Prompt:
Using the records below, locate all lines containing "delete" and return them.

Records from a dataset
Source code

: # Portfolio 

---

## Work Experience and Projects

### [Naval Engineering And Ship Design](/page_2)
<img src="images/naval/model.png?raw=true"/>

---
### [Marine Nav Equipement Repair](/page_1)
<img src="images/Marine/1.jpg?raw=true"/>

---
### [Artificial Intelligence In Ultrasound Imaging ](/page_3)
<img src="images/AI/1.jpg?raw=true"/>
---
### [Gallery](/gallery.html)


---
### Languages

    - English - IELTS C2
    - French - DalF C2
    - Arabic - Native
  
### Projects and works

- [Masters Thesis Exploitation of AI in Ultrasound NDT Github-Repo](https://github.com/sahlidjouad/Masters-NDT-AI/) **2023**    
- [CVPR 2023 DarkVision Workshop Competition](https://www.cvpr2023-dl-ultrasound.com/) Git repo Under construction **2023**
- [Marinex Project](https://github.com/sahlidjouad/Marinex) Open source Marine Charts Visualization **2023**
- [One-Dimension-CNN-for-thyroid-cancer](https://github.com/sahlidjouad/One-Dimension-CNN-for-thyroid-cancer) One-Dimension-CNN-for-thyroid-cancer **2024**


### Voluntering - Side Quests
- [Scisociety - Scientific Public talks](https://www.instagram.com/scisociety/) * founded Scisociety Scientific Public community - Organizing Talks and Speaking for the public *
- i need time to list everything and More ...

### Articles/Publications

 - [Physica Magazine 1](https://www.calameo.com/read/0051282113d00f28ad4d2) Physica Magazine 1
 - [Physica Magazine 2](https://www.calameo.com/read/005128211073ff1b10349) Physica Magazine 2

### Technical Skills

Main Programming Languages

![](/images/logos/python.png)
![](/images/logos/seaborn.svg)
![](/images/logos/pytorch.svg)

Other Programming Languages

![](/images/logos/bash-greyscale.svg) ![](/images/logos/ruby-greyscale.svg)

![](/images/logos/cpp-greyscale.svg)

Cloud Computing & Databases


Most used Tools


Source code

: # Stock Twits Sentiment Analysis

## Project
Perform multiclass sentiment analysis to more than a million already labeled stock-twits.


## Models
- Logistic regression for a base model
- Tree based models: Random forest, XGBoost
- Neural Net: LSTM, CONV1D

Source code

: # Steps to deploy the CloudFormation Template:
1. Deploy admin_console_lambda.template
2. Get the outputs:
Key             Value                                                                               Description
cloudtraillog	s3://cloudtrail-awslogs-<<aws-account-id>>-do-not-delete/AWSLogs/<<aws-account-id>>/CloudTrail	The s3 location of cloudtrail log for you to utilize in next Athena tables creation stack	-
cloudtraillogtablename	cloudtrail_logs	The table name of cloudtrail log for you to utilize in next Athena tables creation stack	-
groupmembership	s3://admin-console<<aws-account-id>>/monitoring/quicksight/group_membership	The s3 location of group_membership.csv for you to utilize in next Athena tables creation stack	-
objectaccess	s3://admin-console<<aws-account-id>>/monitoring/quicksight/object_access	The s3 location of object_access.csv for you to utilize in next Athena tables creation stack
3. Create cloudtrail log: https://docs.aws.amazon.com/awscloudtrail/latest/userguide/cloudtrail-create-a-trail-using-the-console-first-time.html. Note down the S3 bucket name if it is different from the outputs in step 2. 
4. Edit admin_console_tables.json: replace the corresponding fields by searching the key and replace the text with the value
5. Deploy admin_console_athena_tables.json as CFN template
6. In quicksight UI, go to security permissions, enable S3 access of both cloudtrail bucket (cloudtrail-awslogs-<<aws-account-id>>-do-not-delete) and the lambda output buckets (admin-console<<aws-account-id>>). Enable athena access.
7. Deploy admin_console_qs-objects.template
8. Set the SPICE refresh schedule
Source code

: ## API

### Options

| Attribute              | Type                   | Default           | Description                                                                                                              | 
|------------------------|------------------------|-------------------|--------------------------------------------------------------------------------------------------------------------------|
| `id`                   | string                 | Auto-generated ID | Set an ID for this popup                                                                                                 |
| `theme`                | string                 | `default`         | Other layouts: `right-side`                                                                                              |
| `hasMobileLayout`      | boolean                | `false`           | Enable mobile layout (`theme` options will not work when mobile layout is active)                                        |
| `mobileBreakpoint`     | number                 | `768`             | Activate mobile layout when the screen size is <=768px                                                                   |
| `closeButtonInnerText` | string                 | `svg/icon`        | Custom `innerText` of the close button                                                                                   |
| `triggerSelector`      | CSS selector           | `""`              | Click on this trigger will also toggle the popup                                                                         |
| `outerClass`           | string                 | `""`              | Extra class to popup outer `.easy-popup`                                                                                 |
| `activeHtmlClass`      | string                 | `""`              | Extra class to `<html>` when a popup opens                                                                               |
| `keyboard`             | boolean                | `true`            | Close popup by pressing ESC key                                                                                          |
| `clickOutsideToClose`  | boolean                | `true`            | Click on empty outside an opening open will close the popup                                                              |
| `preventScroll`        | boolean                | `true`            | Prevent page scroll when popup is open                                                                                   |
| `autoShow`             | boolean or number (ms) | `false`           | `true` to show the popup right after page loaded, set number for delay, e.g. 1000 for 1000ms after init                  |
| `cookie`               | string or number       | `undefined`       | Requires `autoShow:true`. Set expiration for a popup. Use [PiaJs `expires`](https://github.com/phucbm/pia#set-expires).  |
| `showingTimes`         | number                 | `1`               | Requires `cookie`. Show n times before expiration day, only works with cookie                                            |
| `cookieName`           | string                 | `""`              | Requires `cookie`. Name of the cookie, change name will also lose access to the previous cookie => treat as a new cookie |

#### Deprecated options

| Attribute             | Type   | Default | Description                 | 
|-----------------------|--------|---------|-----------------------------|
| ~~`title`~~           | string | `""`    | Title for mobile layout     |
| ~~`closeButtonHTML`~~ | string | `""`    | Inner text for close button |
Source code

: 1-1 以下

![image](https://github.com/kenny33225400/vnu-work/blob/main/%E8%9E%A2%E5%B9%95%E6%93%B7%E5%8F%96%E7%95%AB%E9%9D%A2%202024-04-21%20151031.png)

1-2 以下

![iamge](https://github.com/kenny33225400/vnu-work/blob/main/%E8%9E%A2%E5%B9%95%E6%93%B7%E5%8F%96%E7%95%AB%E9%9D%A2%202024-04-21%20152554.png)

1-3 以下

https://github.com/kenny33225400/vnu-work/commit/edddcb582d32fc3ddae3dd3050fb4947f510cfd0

Written reply:
cloudtraillog	s3://cloudtrail-awslogs-<<aws-account-id>>-do-not-delete/AWSLogs/<<aws-account-id>>/CloudTrail	The s3 location of cloudtrail log for you to utilize in next Athena tables creation stack	-
6. In quicksight UI, go to security permissions, enable S3 access of both cloudtrail bucket (cloudtrail-awslogs-<<aws-account-id>>-do-not-delete) and the lambda output buckets (admin-console<<aws-account-id>>). Enable athena access.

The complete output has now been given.